There was talk at one point to introduce a "server portage tree", which
would probably have less bleeding edge packages. In my opinion, it would
at the very least have immediate critical updates, and a 60 or 90 day
delay from new ebuilds to migrate to "stable" ebuilds. The who or why or
how regarding critical patch backporting is another can of worms that I
have no idea where to start.

Would I use such a tree? Maybe. If I did, it would be for a very
specific machine which I knew would have little updates. "If it ain't
broke, don't fix it." - those machines.

>  1) choose the most Linux stable kernel
>   

I would think this is mostly subjective, based on your driver selection.
Some configurations of hardware may talk better to newer versions of
drivers (I have a couple of wireless cards where this is very true).

>  2) choose the most stable applications' versions that would dance
> well after 1)'s music
>   

again, I think this is very subjective. For applications, it's mainly
due to package age. If it's old and doesn't have critical security
patches, then it's stable. There are plenty of distros which actually
BACKPORT security patches to OLD packages. These same groups of distros
don't always agree which version is the stable one.

>  3) check all "most stable" dependencies
>   

again. you're trying to deduce "most stable" via some metric of which
there is no standard nor defacto method.

Gentoo, from what I've seen uses the 30-day metric. Once an updated
ebuild has been released into the "production" portage tree, it takes at
least 30 days for that ebuild to migrate to "stable" in x86 that's ~x86
to x86 for ACCEPT_KEYWORDS or /etc/portage/package.keywords. I'm sure
there are other factors which could delay that to greater than 30 days.
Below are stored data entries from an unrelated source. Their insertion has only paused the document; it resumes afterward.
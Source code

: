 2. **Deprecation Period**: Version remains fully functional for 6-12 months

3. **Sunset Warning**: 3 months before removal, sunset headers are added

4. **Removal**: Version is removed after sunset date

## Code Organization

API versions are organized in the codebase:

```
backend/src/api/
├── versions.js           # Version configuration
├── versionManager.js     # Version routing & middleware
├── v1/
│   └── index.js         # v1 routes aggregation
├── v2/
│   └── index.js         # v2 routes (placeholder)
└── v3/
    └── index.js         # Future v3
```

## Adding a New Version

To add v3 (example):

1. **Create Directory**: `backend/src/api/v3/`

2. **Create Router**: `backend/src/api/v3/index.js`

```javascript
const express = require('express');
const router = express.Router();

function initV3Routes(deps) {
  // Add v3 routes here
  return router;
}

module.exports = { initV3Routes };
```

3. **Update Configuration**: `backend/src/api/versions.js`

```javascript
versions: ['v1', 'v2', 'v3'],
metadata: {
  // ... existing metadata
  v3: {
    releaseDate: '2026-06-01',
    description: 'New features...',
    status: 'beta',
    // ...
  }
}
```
>  I think this is doable. To me it is just a case of bridging cultures.
> You could for example cheat/use the list of packages and dependencies
> of the most stable debian release
>   

I think you're asking a lot of the current portage and package
maintainers. Having a portage tree designed with this layout would
require some type of decision making and possible backporting of code to
older versions. Those two things bother me on two levels:

1) I like gentoo, because it gives me plenty of choices. If I choose to
shoot my box in the harddrive by installing package 123, then so be it.
It's my harddrive (or one I control). A "stable tree" takes control away
from me due to another body making "saner" decisions. In reality, if I
had to choose between this supposed "stable tree" or the "original
tree", I'm probably going to choose the original. This is one of the
reasons I stopped installing redhat - even on some production machines.
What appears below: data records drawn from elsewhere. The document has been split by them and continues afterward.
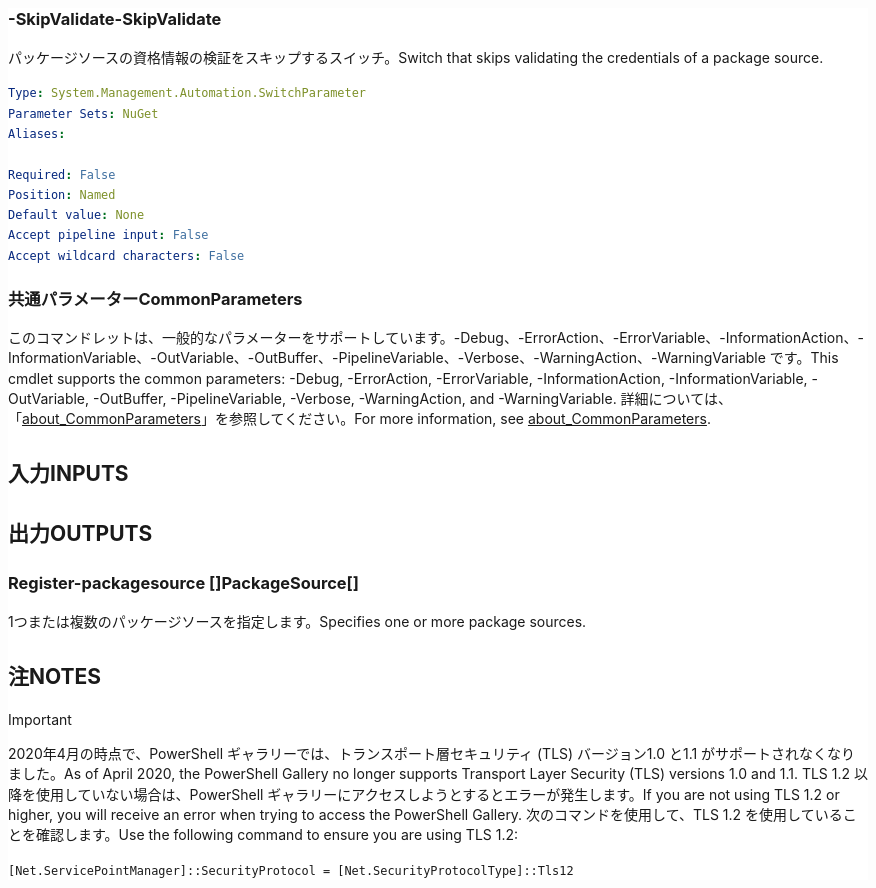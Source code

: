 ### <span data-ttu-id="e030f-146">-SkipValidate</span><span class="sxs-lookup"><span data-stu-id="e030f-146">-SkipValidate</span></span>

<span data-ttu-id="e030f-147">パッケージソースの資格情報の検証をスキップするスイッチ。</span><span class="sxs-lookup"><span data-stu-id="e030f-147">Switch that skips validating the credentials of a package source.</span></span>

```yaml
Type: System.Management.Automation.SwitchParameter
Parameter Sets: NuGet
Aliases:

Required: False
Position: Named
Default value: None
Accept pipeline input: False
Accept wildcard characters: False
```

### <span data-ttu-id="e030f-148">共通パラメーター</span><span class="sxs-lookup"><span data-stu-id="e030f-148">CommonParameters</span></span>

<span data-ttu-id="e030f-149">このコマンドレットは、一般的なパラメーターをサポートしています。-Debug、-ErrorAction、-ErrorVariable、-InformationAction、-InformationVariable、-OutVariable、-OutBuffer、-PipelineVariable、-Verbose、-WarningAction、-WarningVariable です。</span><span class="sxs-lookup"><span data-stu-id="e030f-149">This cmdlet supports the common parameters: -Debug, -ErrorAction, -ErrorVariable, -InformationAction, -InformationVariable, -OutVariable, -OutBuffer, -PipelineVariable, -Verbose, -WarningAction, and -WarningVariable.</span></span> <span data-ttu-id="e030f-150">詳細については、「[about_CommonParameters](https://go.microsoft.com/fwlink/?LinkID=113216)」を参照してください。</span><span class="sxs-lookup"><span data-stu-id="e030f-150">For more information, see [about_CommonParameters](https://go.microsoft.com/fwlink/?LinkID=113216).</span></span>

## <span data-ttu-id="e030f-151">入力</span><span class="sxs-lookup"><span data-stu-id="e030f-151">INPUTS</span></span>

## <span data-ttu-id="e030f-152">出力</span><span class="sxs-lookup"><span data-stu-id="e030f-152">OUTPUTS</span></span>

### <span data-ttu-id="e030f-153">Register-packagesource []</span><span class="sxs-lookup"><span data-stu-id="e030f-153">PackageSource[]</span></span>

<span data-ttu-id="e030f-154">1つまたは複数のパッケージソースを指定します。</span><span class="sxs-lookup"><span data-stu-id="e030f-154">Specifies one or more package sources.</span></span>

## <span data-ttu-id="e030f-155">注</span><span class="sxs-lookup"><span data-stu-id="e030f-155">NOTES</span></span>

> [!IMPORTANT]
> <span data-ttu-id="e030f-156">2020年4月の時点で、PowerShell ギャラリーでは、トランスポート層セキュリティ (TLS) バージョン1.0 と1.1 がサポートされなくなりました。</span><span class="sxs-lookup"><span data-stu-id="e030f-156">As of April 2020, the PowerShell Gallery no longer supports Transport Layer Security (TLS) versions 1.0 and 1.1.</span></span> <span data-ttu-id="e030f-157">TLS 1.2 以降を使用していない場合は、PowerShell ギャラリーにアクセスしようとするとエラーが発生します。</span><span class="sxs-lookup"><span data-stu-id="e030f-157">If you are not using TLS 1.2 or higher, you will receive an error when trying to access the PowerShell Gallery.</span></span> <span data-ttu-id="e030f-158">次のコマンドを使用して、TLS 1.2 を使用していることを確認します。</span><span class="sxs-lookup"><span data-stu-id="e030f-158">Use the following command to ensure you are using TLS 1.2:</span></span>
>
> `[Net.ServicePointManager]::SecurityProtocol = [Net.SecurityProtocolType]::Tls12`
>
2) Without a rather large QA group, I'm not sure how much better a
backport or critical patches would be compared to the actual updated
version from the upstream. There's LOTS of packages, and the upstream
developers for most package understand their packages better than a
maintainer. I also feel this type of setup would be putting a bit more
liability on the gentoo maintainers that they might be prepared to take
on. Especially the ones that don't get paid :)


I'd also like to point out that not every linux distro has to be an
EVERYTHING or EVERYONE distro. I really don't think it's possible
really, as the very nature of making one distro EVERY-whatever imposes
restrictions and limitations that some people will shy away from.